Contribution to math/science: Introduce the existence of fractals in everyday life. Related them to the basis for chaotic systems
Reference/s:
Name: Lewis Richardson
Dates:Oct 1881- Sept 1953
Geographic location: England, Scotland
Biography: Born to a Quaker family, Richardson was a pacifist his entire life. He attended Newcastle Preparatory School, Bootham in York the Durham College of Science, and finally King’s college, Cambridge, graduating with a first class degree in the Natural Science Tripos in 1903. He held many with the Meteorological offices and at several Universities. He married Dorothy Garnett in 1909 and they adopted three children. When WWI broke out he declared himself a conscientious objector, which excluded him from further University post. He did join the Friend’s Ambulance service. Once the war was over the Meteorological office became part of the military so he resigned his position. Worked at several colleges but finally retired at 59 to concentrate on his research.
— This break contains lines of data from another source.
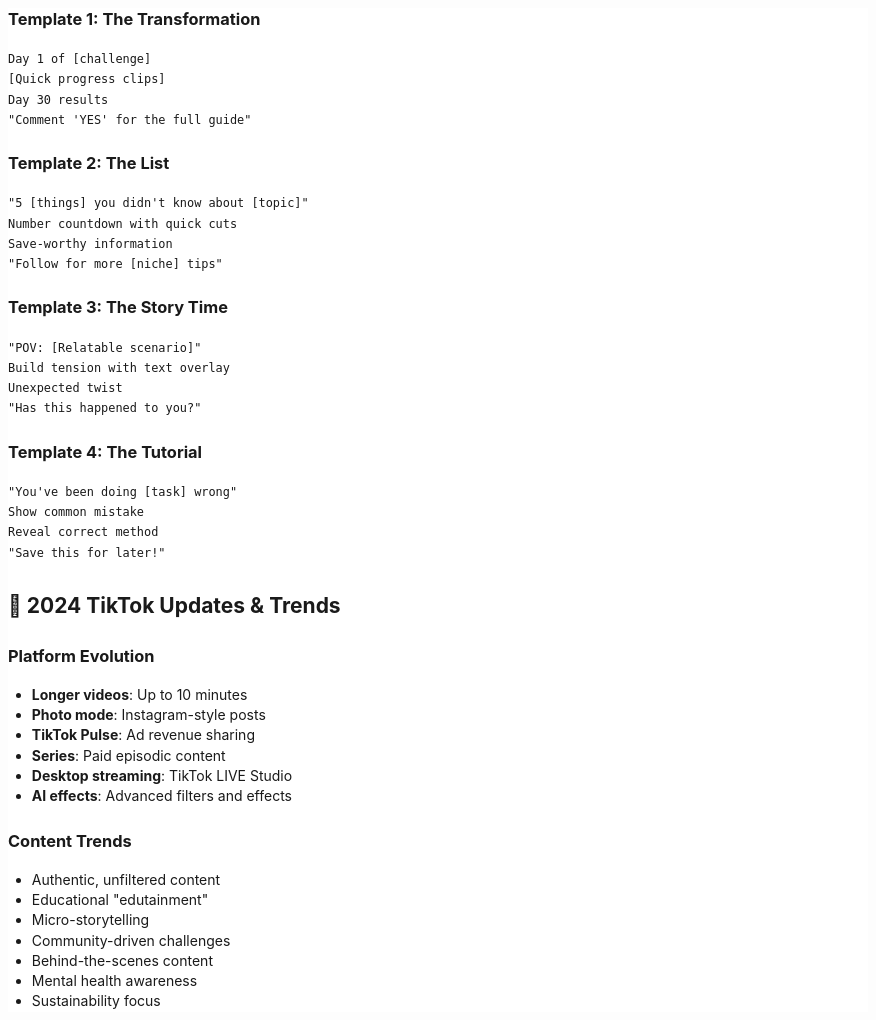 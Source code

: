 ### Template 1: The Transformation
```
Day 1 of [challenge]
[Quick progress clips]
Day 30 results
"Comment 'YES' for the full guide"
```

### Template 2: The List
```
"5 [things] you didn't know about [topic]"
Number countdown with quick cuts
Save-worthy information
"Follow for more [niche] tips"
```

### Template 3: The Story Time
```
"POV: [Relatable scenario]"
Build tension with text overlay
Unexpected twist
"Has this happened to you?"
```

### Template 4: The Tutorial
```
"You've been doing [task] wrong"
Show common mistake
Reveal correct method
"Save this for later!"
```

## 🌟 2024 TikTok Updates & Trends

### Platform Evolution
- **Longer videos**: Up to 10 minutes
- **Photo mode**: Instagram-style posts
- **TikTok Pulse**: Ad revenue sharing
- **Series**: Paid episodic content
- **Desktop streaming**: TikTok LIVE Studio
- **AI effects**: Advanced filters and effects

### Content Trends
- Authentic, unfiltered content
- Educational "edutainment"
- Micro-storytelling
- Community-driven challenges
- Behind-the-scenes content
- Mental health awareness
- Sustainability focus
Contribution to math/science: Developed differential equations that would be later used to predict weather. Study the mathematical relationship in the causes of war
Reference/s:
Name: Albert Einstein
Dates:March 1879 -April 1955
Geographic location: Germany, Switzerland, United States
Biography: Einstein began his schooling around 1886 in Munich and was in the Luitpold Gymnasium around 1891, which was the point that he began studying mathematics. He failed the entrance exam for the ETH in Zurich and then attended secondary school in Aarau using this route to get in. He did finally get in and graduated in 1900 as a teacher of mathematics and physics. At this point he found it difficult to find a position but did land some temporary posts at private schools. Through the help of a friend’s father, he was able to get a job at the patent office in Bern as technical expert third class. Here worked here from 1902 –1909. During this time he receive his doctorate from the University of Zurich. In 1908 he became a lecturer at the University of Bern and finally a professor the following year at the University of Zurich. At this post he resigned his job at the patent office. In 1911 he became full professor at the Karl-Ferdinand University in Prague. He moved from Prague to Zurich in 1912 to take up a chair at the Eidgenössische Technische Hochschule in Zurich. When his predictions became true regarding a British eclipse he became idolized by the media. Einstein received the Nobel Prize in 1921 for his work on photoelectric effect. During the twenties he traveled extensively around the world. He did have a physical collapse but once he recovered he returned to his travels. He was offered a post at Princeton in 1932. In 1940 he became a US citizen and retained his Swiss citizenship. By 1949 his health was in decline and he passed away April 18, 1955. Even though he always moving around, Einstein did have a family. He married Mileva Maric in 1903 and they had a daughter and two sons; their marriage was dissolved in 1919 and in the same year he married his cousin, Elsa Löwenthal, who died in 1936.